Using Paleo Evidence To Predict The Future

Understanding Earth's past climate behavior provides priceless insight into what it may do in the future. Long winters and glacial advances are recorded in proxy data from glaciers, sea ice, and soil samples. Deep-sea sediment cores show that icebergs traveled as far south as the waters off the coast of Portugal.

Scientists at NOAA use paleoclimatic data to identify abrupt climate changes. These intervals have occurred as global events and as local events; some severe, others less severe. NOAA experts have studied events that occurred hundreds to tens of thousands of years ago. During the Holocene (the past 11,000 years), several climate changes have been centered on drought events; many of these well-documented events coincided with the fall of great civilizations.

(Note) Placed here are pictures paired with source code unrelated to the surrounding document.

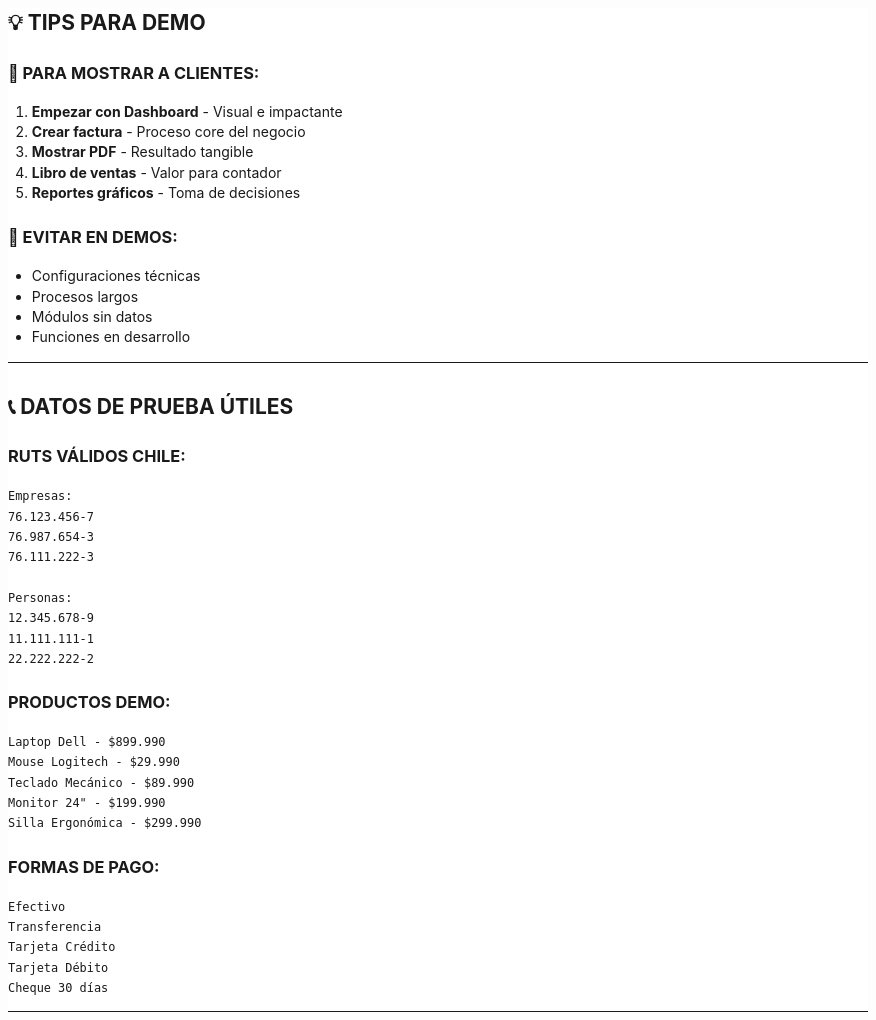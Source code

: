 ## 💡 TIPS PARA DEMO

### 🎪 PARA MOSTRAR A CLIENTES:

1. **Empezar con Dashboard** - Visual e impactante
2. **Crear factura** - Proceso core del negocio
3. **Mostrar PDF** - Resultado tangible
4. **Libro de ventas** - Valor para contador
5. **Reportes gráficos** - Toma de decisiones

### 🚫 EVITAR EN DEMOS:
- Configuraciones técnicas
- Procesos largos
- Módulos sin datos
- Funciones en desarrollo

---

## 📞 DATOS DE PRUEBA ÚTILES

### RUTS VÁLIDOS CHILE:
```
Empresas:
76.123.456-7
76.987.654-3
76.111.222-3

Personas:
12.345.678-9
11.111.111-1
22.222.222-2
```

### PRODUCTOS DEMO:
```
Laptop Dell - $899.990
Mouse Logitech - $29.990
Teclado Mecánico - $89.990
Monitor 24" - $199.990
Silla Ergonómica - $299.990
```

### FORMAS DE PAGO:
```
Efectivo
Transferencia
Tarjeta Crédito
Tarjeta Débito
Cheque 30 días
```

---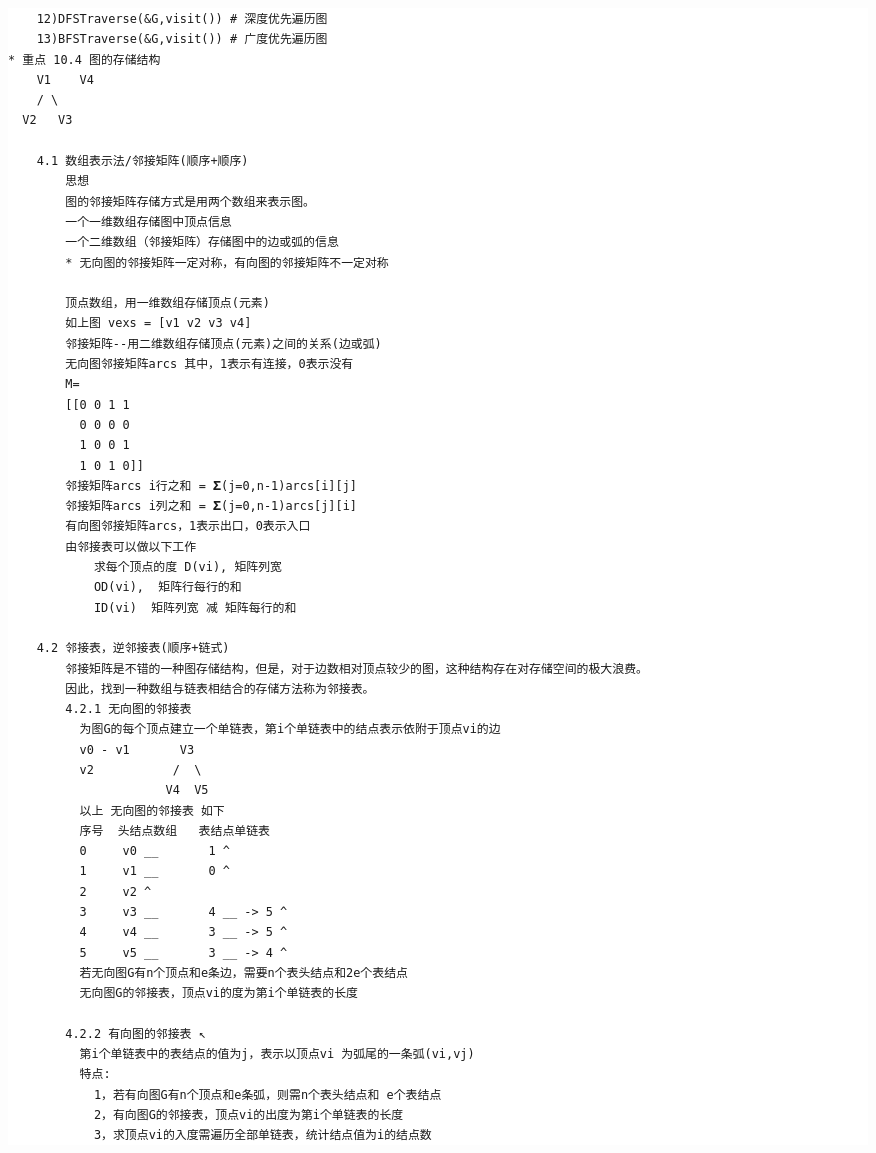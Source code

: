         12)DFSTraverse(&G,visit()) # 深度优先遍历图
        13)BFSTraverse(&G,visit()) # 广度优先遍历图
    * 重点 10.4 图的存储结构
        V1    V4
        / \
      V2   V3
        
        4.1 数组表示法/邻接矩阵(顺序+顺序)
            思想
            图的邻接矩阵存储方式是用两个数组来表示图。
            一个一维数组存储图中顶点信息
            一个二维数组（邻接矩阵）存储图中的边或弧的信息
            * 无向图的邻接矩阵一定对称，有向图的邻接矩阵不一定对称
            
            顶点数组，用一维数组存储顶点(元素)
            如上图 vexs = [v1 v2 v3 v4]
            邻接矩阵--用二维数组存储顶点(元素)之间的关系(边或弧)
            无向图邻接矩阵arcs 其中，1表示有连接，0表示没有
            M=
            [[0 0 1 1
              0 0 0 0 
              1 0 0 1
              1 0 1 0]]
            邻接矩阵arcs i行之和 = 𝚺(j=0,n-1)arcs[i][j]
            邻接矩阵arcs i列之和 = 𝚺(j=0,n-1)arcs[j][i]
            有向图邻接矩阵arcs，1表示出口，0表示入口
            由邻接表可以做以下工作 
                求每个顶点的度 D(vi), 矩阵列宽
                OD(vi),  矩阵行每行的和
                ID(vi)  矩阵列宽 减 矩阵每行的和
            
        4.2 邻接表，逆邻接表(顺序+链式)
            邻接矩阵是不错的一种图存储结构，但是，对于边数相对顶点较少的图，这种结构存在对存储空间的极大浪费。
            因此，找到一种数组与链表相结合的存储方法称为邻接表。
            4.2.1 无向图的邻接表
              为图G的每个顶点建立一个单链表，第i个单链表中的结点表示依附于顶点vi的边
              v0 - v1       V3
              v2           /  \
                          V4  V5
              以上 无向图的邻接表 如下
              序号  头结点数组   表结点单链表
              0     v0 __       1 ^
              1     v1 __       0 ^
              2     v2 ^
              3     v3 __       4 __ -> 5 ^
              4     v4 __       3 __ -> 5 ^
              5     v5 __       3 __ -> 4 ^
              若无向图G有n个顶点和e条边，需要n个表头结点和2e个表结点
              无向图G的邻接表，顶点vi的度为第i个单链表的长度
              
            4.2.2 有向图的邻接表 ↖︎ 
              第i个单链表中的表结点的值为j，表示以顶点vi 为弧尾的一条弧(vi,vj)
              特点:   
                1，若有向图G有n个顶点和e条弧，则需n个表头结点和 e个表结点
                2，有向图G的邻接表，顶点vi的出度为第i个单链表的长度
                3，求顶点vi的入度需遍历全部单链表，统计结点值为i的结点数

One thing scientists at NOAA have concluded is that from the existing proxy data uncovered so far, the climate has changed in the past much more rapidly and intensely than anything humans have seen during their existence on Earth. Many of the most abrupt climate changes have involved major changes in the ocean-atmospheric-ice-land systems.

Scientists test their theories against existing data, partly through the creation of models. Thus far, they have determined that Earth's climate system has two different stable modes, which it switches rapidly between. Over the last few hundred thousand years, the paleo record shows warm interglacial stages, which can last for 10,000 years or more, interspersed with glacial stages. Each of the glacial cycles on Earth is similar in terms of temperature and duration. Scientists would like a better understanding, however, of which mechanisms trigger the abrupt changes.

One thing they have a good understanding of is rapid ice-sheet melting in the transition from cold glacial periods to warm interglacial periods. This is supported by observation. Experts at NOAA are currently working on computer models and improving the algorithms to simulate climate change. Scientists there are also debating other causes of abrupt change. One issue that is highly debated concerns the atmospheric carbon dioxide levels that accompany the glacial-interglacial cycles. These are still not well understood and are viewed as an important piece of knowledge to have in order to restrict abrupt changes before they hap pen in the future and in order to plan for and protect society from the resulting negative impacts.